Mobile Helix“We believe the notion that fixed and mobile applications require different development, delivery and security solutions is fundamentally flawed. Enterprises don't have the time or budget to simply throw out years of investment in standards-based IT and take a completely new, and often proprietary, approach to mobility,” Seth Hallem, CEO of Mobile Helix, said in a statement.

Link creates a common app environment by deploying apps though browsers, which in turn extends existing app development and delivery to mobile devices, while at the same time leaving existing access untouched for the most part. Employees can access what they need to, securely, on any device they may have with them.
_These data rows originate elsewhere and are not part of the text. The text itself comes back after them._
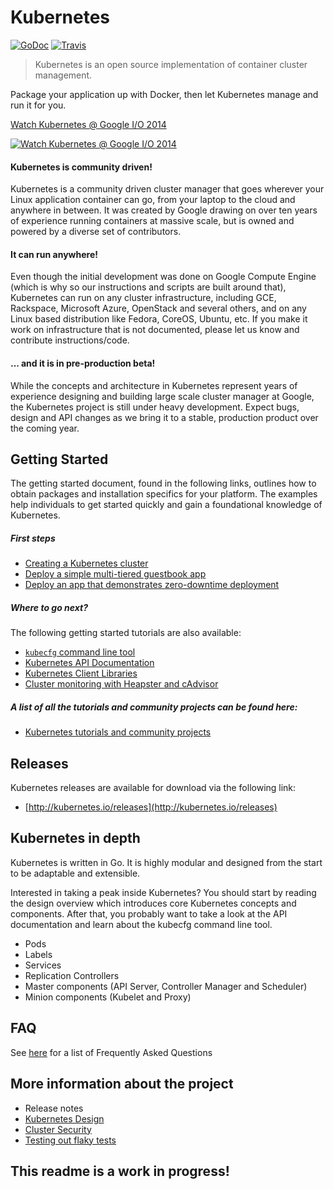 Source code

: # Kubernetes

[![GoDoc](https://godoc.org/github.com/GoogleCloudPlatform/kubernetes?status.png)](https://godoc.org/github.com/GoogleCloudPlatform/kubernetes)
[![Travis](https://travis-ci.org/GoogleCloudPlatform/kubernetes.svg?branch=master)](https://travis-ci.org/GoogleCloudPlatform/kubernetes)

> Kubernetes is an open source implementation of container cluster management.

Package your application up with Docker, then let Kubernetes manage and run it for you.

[Watch Kubernetes @ Google I/O 2014](http://youtu.be/tsk0pWf4ipw)

[![Watch Kubernetes @ Google I/O 2014](http://i.imgur.com/DbgdxGx.png)](http://youtu.be/tsk0pWf4ipw)

#### Kubernetes is community driven!

Kubernetes is a community driven cluster manager that goes wherever your Linux application container can go, from your laptop to the cloud and anywhere in between. It was created by Google drawing on over ten years of experience running containers at massive scale, but is owned and powered by a diverse set of contributors.

#### It can run anywhere!

Even though the initial development was done on Google Compute Engine (which is why so our instructions and scripts are built around that), Kubernetes can run on any cluster infrastructure, including GCE, Rackspace, Microsoft Azure, OpenStack and several others, and on any Linux based distribution like Fedora, CoreOS, Ubuntu, etc. If you make it work on infrastructure that is not documented, please let us know and contribute instructions/code.

#### ... and it is in pre-production beta!

While the concepts and architecture in Kubernetes represent years of experience designing and building large scale cluster manager at Google, the Kubernetes project is still under heavy development. Expect bugs, design and API changes as we bring it to a stable, production product over the coming year.

## Getting Started

The getting started document, found in the following links, outlines how to obtain packages and installation specifics for your platform. The examples help individuals to get started quickly and gain a foundational knowledge of Kubernetes.

##### First steps

* [Creating a Kubernetes cluster]()
* [Deploy a simple multi-tiered guestbook app]()
* [Deploy an app that demonstrates zero-downtime deployment](https://github.com/GoogleCloudPlatform/kubernetes/blob/master/examples/update-demo/README.md)

##### Where to go next?

The following getting started tutorials are also available:

* [`kubecfg` command line tool](https://github.com/GoogleCloudPlatform/kubernetes/blob/master/docs/cli.md)
* [Kubernetes API Documentation](http://cdn.rawgit.com/GoogleCloudPlatform/kubernetes/31a0daae3627c91bc96e1f02a6344cd76e294791/api/kubernetes.html)
* [Kubernetes Client Libraries](https://github.com/GoogleCloudPlatform/kubernetes/blob/master/docs/client-libraries.md)
* [Cluster monitoring with Heapster and cAdvisor](https://github.com/GoogleCloudPlatform/heapster)

##### A list of all the tutorials and community projects can be found here:
* [Kubernetes tutorials and community projects]()

## Releases

Kubernetes releases are available for download via the following link:

* [http://kubernetes.io/releases](http://kubernetes.io/releases)

## Kubernetes in depth

Kubernetes is written in Go. It is highly modular and designed from the start to be adaptable and extensible.

Interested in taking a peak inside Kubernetes? You should start by reading the design overview which introduces core Kubernetes concepts and components. After that, you probably want to take a look at the API documentation and learn about the kubecfg command line tool.

- Pods
- Labels
- Services
- Replication Controllers
- Master components (API Server, Controller Manager and Scheduler)
- Minion components (Kubelet and Proxy)

## FAQ

See [here]() for a list of Frequently Asked Questions

## More information about the project
* Release notes
* [Kubernetes Design](https://github.com/GoogleCloudPlatform/kubernetes/blob/master/DESIGN.md)
* [Cluster Security](https://github.com/GoogleCloudPlatform/kubernetes/blob/master/DESIGN.md#cluster-security)
* [Testing out flaky tests](https://github.com/GoogleCloudPlatform/kubernetes/blob/master/docs/flaky-tests.md)

## This readme is a work in progress!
Link is a data centric solution rather than a device centric solution like most mobile device management (MDM) solutions. As the company explains, the difference is that MDM solutions focus on leveraging the capabilities of the device OS to set policies, provision settings, and deliver native apps, while Link provides the same security, user experience, and apps consistently across any device and any device OS. 

When it comes to the nuts and bolts, Link includes a secure container on the device, with device-independent encryption (AES-256) of all data in motion and at rest. This is backed by key management architecture, and a comprehensive policy engine that allows IT to enforce policies on applications and data rather than on devices.

The company also says Link protects enterprise data even when a mobile device is compromised or jailbroken.

“For employees to be effective in their roles, critical enterprise data and applications must flow unrestricted across devices and networks... Contrary to popular opinion, mobile operating systems aren't necessarily less secure than PC operating systems. A tablet or smartphone with the right data security posture can be as, if not more, secure than a typical corporate laptop,” Maribel Lopez, Founder and Principal Analyst of Lopez Research explains.

Pricing is said to be straight forward, running $90 per-user monthly. Additional details are here.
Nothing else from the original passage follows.